GBM (Left Column) and RF (Right Column) Predictive Maps in order from EB, MB, LB, IA. Color is correlated with probability green denotes approaching 100% and white means approaching 0%. The values of the color bar can be divided by 1000 to get a percentage.
Predictive maps for MaxEnt. Red denotes approaching 100% probability and Blue means approaching 0% probability.
The survey method used to locate sites in this region relied on archaeologists following the course of drainage valleys and noting any observed heritage resources. This approach contributed to sampling bias, as it skewed the data towards sites in proximity to water sources, in the case the drainage valleys themselves. As a result, the environmental covariates related to water proximity, such as “distance to water,” became overrepresented in the predictive models. This bias makes it challenging to distinguish whether the observed patterns are due to genuine archaeological factors or are artifacts of the survey method, potentially leading to overfitting and an unbalanced representation of the region’s archaeological landscape.

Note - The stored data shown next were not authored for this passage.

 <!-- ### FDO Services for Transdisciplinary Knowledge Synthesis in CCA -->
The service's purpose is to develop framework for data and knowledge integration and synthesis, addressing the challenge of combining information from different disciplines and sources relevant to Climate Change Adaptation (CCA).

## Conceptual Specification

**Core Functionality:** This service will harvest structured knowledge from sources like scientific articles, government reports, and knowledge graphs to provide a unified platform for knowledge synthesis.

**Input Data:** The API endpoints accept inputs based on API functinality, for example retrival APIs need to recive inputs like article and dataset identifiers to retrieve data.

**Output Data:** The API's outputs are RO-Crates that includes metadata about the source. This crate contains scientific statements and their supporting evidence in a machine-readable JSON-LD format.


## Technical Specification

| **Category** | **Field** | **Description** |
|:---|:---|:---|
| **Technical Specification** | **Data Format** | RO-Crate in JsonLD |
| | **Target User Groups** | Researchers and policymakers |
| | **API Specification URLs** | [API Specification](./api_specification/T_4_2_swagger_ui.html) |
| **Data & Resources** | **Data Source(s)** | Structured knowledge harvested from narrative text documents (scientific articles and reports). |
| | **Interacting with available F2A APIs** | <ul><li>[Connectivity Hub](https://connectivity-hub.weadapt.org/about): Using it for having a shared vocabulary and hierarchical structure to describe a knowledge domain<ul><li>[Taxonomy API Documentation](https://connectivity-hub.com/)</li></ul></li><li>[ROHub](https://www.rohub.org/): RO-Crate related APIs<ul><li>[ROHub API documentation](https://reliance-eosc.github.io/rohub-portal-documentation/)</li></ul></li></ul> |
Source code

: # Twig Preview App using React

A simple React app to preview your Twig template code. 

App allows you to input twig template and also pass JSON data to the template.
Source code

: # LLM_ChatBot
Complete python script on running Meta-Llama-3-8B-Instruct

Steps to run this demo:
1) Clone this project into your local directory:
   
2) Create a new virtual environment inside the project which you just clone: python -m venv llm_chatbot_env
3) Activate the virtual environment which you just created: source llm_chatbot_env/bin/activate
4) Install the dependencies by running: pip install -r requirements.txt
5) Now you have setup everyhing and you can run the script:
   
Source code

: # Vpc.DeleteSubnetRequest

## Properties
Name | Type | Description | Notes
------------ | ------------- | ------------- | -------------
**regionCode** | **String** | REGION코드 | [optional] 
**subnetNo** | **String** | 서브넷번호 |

The results underscore the importance of addressing both methodological and data-related biases in archaeological modeling. For example, the distance to water feature consistently influenced model outcomes, possibly reflecting both a genuine historical pattern and a bias in data collection methods. Further refinement of the dataset e.g. site density resampling and the inclusion of more diverse environmental layers may lead to the mitigation of these issues.
The study’s insights are valuable for refining predictive models in archaeology, ensuring they can better account for biases and provide more accurate site predictions. As part of an ongoing project, the findings will contribute to a more comprehensive geoscientific survey of the region, scheduled for publication later this year.
This research not only advances our understanding of bias related to ancient human settlement patterns in Kurdistan but also enhances the methodological toolkit available to archaeologists worldwide.